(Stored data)
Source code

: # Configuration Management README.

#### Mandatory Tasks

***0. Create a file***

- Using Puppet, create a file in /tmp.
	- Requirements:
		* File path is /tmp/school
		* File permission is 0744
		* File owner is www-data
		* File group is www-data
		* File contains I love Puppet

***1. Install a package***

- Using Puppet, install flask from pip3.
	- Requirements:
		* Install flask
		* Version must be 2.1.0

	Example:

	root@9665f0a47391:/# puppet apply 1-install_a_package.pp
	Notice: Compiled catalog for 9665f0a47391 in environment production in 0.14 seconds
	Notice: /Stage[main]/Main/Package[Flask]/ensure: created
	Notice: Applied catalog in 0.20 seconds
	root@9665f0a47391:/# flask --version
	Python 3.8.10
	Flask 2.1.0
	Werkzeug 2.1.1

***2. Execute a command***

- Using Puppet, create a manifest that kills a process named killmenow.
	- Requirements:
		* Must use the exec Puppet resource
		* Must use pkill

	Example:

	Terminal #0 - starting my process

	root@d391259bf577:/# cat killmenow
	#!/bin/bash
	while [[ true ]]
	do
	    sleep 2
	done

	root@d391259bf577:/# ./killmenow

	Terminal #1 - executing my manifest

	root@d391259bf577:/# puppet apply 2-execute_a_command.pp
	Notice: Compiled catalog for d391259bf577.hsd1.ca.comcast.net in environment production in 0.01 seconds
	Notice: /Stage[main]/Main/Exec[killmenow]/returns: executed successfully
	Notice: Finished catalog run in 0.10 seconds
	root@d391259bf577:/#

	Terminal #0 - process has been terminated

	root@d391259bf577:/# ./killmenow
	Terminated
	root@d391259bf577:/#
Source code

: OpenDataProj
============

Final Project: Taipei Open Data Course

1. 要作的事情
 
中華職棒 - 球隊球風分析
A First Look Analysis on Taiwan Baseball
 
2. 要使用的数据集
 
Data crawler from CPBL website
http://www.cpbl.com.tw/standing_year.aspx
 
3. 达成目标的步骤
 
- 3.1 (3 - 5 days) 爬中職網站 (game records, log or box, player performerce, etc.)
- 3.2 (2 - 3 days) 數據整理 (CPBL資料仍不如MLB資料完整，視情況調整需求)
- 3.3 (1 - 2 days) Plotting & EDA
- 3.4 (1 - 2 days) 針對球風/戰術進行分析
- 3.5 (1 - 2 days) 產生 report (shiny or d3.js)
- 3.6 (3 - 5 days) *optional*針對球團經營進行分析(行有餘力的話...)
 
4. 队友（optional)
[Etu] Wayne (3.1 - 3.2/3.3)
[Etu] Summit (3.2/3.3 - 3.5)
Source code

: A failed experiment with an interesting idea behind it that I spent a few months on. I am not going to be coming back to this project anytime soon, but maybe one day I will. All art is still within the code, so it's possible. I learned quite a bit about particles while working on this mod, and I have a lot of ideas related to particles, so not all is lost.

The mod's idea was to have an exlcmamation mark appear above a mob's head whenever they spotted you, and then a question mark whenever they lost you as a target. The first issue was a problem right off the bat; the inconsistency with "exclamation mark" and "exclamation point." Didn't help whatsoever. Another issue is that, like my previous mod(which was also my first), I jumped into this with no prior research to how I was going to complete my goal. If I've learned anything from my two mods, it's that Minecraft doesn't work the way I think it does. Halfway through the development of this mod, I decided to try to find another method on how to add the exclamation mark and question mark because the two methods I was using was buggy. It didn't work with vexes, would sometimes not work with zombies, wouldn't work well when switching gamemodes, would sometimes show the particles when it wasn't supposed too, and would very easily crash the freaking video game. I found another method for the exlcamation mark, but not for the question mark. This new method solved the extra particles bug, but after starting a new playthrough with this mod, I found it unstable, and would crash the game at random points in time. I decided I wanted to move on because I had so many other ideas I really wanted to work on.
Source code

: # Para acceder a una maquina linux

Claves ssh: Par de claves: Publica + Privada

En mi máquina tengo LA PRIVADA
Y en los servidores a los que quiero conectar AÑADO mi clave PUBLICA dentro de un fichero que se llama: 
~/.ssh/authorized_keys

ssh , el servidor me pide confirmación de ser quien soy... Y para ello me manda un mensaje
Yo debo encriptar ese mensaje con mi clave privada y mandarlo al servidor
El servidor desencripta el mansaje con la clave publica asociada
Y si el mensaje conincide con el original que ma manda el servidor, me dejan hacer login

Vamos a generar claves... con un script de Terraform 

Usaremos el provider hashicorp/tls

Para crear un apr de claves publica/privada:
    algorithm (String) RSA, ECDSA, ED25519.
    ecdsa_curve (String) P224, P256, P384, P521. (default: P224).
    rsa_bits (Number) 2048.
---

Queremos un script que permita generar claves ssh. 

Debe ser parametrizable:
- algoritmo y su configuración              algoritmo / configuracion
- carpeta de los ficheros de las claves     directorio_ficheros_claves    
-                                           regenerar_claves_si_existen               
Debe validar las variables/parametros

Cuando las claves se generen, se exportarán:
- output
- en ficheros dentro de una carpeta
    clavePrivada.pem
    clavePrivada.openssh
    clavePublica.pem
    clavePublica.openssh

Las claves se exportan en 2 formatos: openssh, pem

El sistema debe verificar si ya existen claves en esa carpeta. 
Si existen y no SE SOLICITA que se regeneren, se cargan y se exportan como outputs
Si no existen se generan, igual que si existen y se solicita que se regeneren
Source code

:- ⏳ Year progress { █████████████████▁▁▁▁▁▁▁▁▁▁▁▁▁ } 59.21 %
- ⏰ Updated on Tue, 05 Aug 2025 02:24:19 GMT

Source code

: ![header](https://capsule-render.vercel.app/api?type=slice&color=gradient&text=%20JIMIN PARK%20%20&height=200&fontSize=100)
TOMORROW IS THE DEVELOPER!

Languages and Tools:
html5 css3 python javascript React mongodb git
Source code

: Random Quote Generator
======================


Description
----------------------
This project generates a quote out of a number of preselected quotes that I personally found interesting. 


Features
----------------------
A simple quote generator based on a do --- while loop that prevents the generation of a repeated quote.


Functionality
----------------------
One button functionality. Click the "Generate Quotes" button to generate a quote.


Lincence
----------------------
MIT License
...
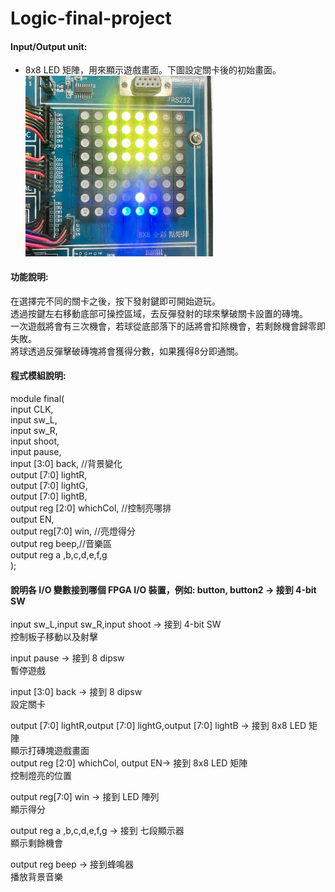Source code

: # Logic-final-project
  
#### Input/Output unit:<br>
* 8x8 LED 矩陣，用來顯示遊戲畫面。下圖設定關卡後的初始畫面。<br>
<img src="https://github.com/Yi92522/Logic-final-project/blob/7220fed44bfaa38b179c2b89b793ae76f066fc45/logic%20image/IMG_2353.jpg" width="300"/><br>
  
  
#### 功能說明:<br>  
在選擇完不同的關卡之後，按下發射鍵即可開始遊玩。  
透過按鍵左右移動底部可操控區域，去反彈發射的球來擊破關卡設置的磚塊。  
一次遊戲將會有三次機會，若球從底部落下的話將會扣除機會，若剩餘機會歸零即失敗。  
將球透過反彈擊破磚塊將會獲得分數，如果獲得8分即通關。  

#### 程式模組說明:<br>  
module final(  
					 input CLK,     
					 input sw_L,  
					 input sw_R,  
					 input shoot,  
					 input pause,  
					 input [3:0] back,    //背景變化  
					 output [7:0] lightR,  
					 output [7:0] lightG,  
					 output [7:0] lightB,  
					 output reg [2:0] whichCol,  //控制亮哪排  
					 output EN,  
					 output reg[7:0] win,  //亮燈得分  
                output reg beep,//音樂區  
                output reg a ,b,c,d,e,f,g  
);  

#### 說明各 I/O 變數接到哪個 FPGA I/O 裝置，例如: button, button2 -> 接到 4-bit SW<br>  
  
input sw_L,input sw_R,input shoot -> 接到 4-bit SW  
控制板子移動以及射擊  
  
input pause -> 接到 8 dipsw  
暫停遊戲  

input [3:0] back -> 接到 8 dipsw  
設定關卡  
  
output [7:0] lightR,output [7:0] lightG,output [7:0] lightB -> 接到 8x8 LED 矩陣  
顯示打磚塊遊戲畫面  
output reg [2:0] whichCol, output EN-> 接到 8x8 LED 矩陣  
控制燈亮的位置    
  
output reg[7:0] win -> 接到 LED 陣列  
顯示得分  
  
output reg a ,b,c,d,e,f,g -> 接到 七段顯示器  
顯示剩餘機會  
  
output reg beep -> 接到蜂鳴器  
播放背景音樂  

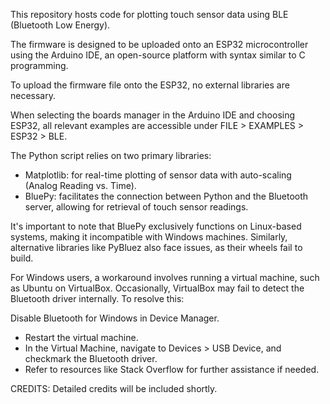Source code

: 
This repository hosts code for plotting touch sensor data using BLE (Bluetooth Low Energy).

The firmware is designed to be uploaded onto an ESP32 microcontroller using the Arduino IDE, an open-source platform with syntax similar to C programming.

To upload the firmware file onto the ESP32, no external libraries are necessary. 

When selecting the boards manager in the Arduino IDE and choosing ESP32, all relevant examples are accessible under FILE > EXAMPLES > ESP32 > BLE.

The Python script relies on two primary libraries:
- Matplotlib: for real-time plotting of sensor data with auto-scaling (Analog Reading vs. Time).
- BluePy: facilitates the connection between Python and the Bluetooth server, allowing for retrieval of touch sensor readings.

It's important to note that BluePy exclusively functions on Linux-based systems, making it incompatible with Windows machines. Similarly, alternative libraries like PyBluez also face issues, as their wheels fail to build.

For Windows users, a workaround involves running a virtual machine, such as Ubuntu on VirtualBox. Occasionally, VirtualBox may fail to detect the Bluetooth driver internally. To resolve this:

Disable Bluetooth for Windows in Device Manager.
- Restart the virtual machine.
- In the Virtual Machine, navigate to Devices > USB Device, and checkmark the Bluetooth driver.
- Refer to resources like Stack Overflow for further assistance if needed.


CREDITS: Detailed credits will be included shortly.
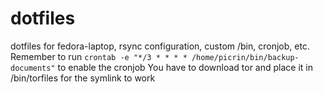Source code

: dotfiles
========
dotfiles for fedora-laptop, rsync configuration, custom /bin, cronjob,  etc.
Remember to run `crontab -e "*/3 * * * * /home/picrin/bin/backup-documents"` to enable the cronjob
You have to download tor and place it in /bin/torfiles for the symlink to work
...
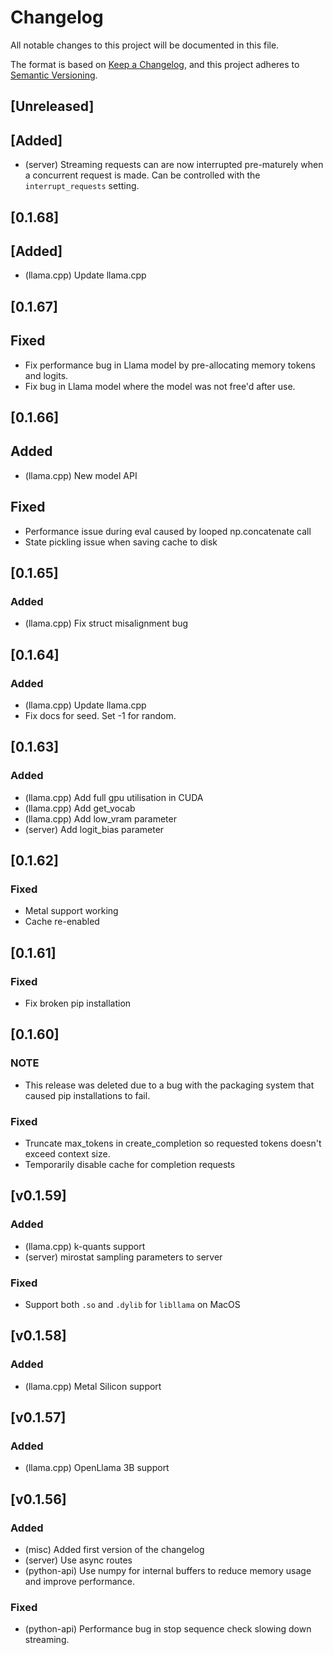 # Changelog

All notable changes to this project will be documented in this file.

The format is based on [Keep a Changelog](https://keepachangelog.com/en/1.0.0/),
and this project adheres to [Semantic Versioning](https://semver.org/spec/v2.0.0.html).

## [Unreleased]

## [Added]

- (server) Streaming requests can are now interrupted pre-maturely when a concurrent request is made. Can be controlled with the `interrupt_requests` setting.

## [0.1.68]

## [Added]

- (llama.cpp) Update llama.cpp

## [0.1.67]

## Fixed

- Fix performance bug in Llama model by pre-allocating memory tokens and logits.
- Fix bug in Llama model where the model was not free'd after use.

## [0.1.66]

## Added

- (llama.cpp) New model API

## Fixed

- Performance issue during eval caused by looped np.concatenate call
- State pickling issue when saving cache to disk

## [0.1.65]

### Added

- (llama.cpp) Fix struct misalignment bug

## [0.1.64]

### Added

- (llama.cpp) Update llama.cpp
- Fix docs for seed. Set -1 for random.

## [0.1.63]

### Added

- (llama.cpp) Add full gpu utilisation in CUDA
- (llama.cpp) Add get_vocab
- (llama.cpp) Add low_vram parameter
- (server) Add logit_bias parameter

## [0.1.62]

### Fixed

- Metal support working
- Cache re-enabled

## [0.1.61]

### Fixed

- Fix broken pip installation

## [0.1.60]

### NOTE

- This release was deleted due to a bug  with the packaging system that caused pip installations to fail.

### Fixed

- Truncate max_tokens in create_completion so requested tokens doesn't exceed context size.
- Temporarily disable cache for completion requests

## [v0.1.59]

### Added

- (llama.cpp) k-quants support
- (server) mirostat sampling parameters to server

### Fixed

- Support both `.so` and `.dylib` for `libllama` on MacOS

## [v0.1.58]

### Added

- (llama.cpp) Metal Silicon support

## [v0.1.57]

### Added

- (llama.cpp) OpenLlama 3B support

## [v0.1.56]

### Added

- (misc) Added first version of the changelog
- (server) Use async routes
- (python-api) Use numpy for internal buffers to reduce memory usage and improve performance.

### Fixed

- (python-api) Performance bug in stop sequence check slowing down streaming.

• _WHAT YOU HAVE TO DO_: From the records above, copy only the lines starting with the line that holds "path is /tmp/school" and going on through the line that holds "Data crawler from CPBL website", exactly as written.

• _REPLY_:
		* File path is /tmp/school
		* File permission is 0744
		* File owner is www-data
		* File group is www-data
		* File contains I love Puppet

***1. Install a package***

- Using Puppet, install flask from pip3.
	- Requirements:
		* Install flask
		* Version must be 2.1.0

	Example:

	root@9665f0a47391:/# puppet apply 1-install_a_package.pp
	Notice: Compiled catalog for 9665f0a47391 in environment production in 0.14 seconds
	Notice: /Stage[main]/Main/Package[Flask]/ensure: created
	Notice: Applied catalog in 0.20 seconds
	root@9665f0a47391:/# flask --version
	Python 3.8.10
	Flask 2.1.0
	Werkzeug 2.1.1

***2. Execute a command***

- Using Puppet, create a manifest that kills a process named killmenow.
	- Requirements:
		* Must use the exec Puppet resource
		* Must use pkill

	Example:

	Terminal #0 - starting my process

	root@d391259bf577:/# cat killmenow
	#!/bin/bash
	while [[ true ]]
	do
	    sleep 2
	done

	root@d391259bf577:/# ./killmenow

	Terminal #1 - executing my manifest

	root@d391259bf577:/# puppet apply 2-execute_a_command.pp
	Notice: Compiled catalog for d391259bf577.hsd1.ca.comcast.net in environment production in 0.01 seconds
	Notice: /Stage[main]/Main/Exec[killmenow]/returns: executed successfully
	Notice: Finished catalog run in 0.10 seconds
	root@d391259bf577:/#

	Terminal #0 - process has been terminated

	root@d391259bf577:/# ./killmenow
	Terminated
	root@d391259bf577:/#
Source code

: OpenDataProj
============

Final Project: Taipei Open Data Course

1. 要作的事情
 
中華職棒 - 球隊球風分析
A First Look Analysis on Taiwan Baseball
 
2. 要使用的数据集
 
Data crawler from CPBL website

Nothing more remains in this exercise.